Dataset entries

######

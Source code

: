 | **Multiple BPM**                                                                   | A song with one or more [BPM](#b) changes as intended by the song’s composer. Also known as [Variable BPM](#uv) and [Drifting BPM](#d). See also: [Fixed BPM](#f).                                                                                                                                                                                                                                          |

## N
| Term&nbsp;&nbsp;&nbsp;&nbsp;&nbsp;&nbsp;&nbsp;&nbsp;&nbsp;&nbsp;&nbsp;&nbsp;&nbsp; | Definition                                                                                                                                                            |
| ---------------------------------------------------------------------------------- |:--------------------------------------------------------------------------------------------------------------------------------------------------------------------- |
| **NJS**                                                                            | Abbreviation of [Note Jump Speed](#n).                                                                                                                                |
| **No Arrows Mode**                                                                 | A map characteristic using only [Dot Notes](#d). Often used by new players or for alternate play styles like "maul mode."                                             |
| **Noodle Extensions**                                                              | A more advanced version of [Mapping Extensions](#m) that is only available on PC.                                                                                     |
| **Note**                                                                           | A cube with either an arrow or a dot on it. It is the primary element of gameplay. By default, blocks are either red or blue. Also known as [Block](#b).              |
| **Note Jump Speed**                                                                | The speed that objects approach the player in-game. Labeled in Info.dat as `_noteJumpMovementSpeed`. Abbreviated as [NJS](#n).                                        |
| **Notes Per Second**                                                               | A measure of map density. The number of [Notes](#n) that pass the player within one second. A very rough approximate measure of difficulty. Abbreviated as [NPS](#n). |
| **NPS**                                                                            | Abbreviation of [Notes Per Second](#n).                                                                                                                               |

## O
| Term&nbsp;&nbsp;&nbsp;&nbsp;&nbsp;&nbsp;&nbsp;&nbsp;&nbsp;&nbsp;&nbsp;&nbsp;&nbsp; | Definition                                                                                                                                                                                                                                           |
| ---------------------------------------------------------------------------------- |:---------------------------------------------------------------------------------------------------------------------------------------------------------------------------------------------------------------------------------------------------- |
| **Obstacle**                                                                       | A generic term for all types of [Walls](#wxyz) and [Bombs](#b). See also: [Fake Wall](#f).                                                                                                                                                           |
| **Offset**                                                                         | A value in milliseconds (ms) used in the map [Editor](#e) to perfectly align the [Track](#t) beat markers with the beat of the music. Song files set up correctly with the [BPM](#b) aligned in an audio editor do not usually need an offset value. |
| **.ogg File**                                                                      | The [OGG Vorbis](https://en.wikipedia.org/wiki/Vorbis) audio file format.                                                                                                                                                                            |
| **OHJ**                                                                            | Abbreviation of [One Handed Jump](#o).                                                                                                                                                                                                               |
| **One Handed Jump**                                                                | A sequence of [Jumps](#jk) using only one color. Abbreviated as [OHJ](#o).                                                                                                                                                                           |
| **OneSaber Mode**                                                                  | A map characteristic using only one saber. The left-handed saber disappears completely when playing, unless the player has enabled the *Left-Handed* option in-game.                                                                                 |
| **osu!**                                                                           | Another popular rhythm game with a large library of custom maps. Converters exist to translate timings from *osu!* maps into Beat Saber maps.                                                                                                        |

######

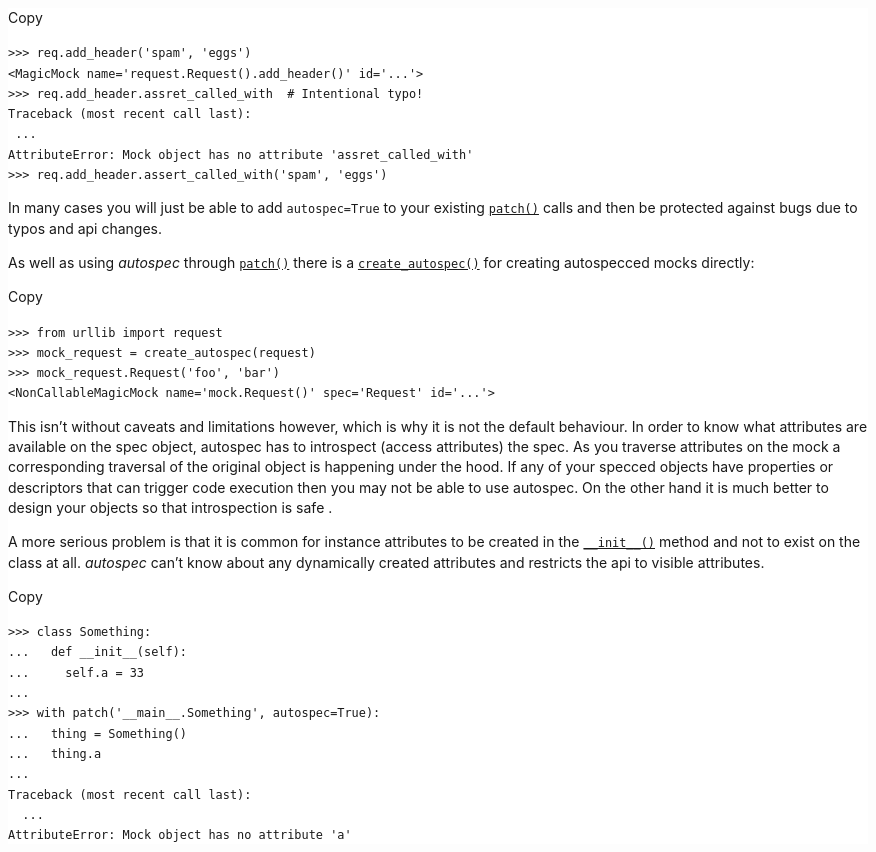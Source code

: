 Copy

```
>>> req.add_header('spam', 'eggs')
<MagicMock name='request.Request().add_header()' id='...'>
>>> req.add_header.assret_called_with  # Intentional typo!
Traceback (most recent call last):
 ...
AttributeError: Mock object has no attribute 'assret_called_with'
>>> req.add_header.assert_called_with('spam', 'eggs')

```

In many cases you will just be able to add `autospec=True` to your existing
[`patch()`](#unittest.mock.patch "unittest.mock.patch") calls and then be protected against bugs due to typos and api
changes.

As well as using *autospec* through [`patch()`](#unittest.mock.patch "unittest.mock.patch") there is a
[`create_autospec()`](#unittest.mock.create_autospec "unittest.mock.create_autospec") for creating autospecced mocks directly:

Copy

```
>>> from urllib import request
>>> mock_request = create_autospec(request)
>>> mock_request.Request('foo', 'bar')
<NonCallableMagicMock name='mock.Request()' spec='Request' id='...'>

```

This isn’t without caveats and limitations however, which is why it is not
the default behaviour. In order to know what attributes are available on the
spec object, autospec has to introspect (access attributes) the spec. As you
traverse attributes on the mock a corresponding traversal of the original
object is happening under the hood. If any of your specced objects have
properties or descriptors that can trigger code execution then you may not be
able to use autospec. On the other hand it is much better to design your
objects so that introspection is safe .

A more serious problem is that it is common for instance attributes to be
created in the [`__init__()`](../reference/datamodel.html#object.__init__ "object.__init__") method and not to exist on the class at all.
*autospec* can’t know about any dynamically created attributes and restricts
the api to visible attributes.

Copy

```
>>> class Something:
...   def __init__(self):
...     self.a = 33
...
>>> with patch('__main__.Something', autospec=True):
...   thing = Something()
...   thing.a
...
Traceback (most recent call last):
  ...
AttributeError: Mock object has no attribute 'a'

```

######

What you need to do —
Only a number is expected: the count of lines in the entries that include the string "Abbreviated".

Solution to this exercise —
3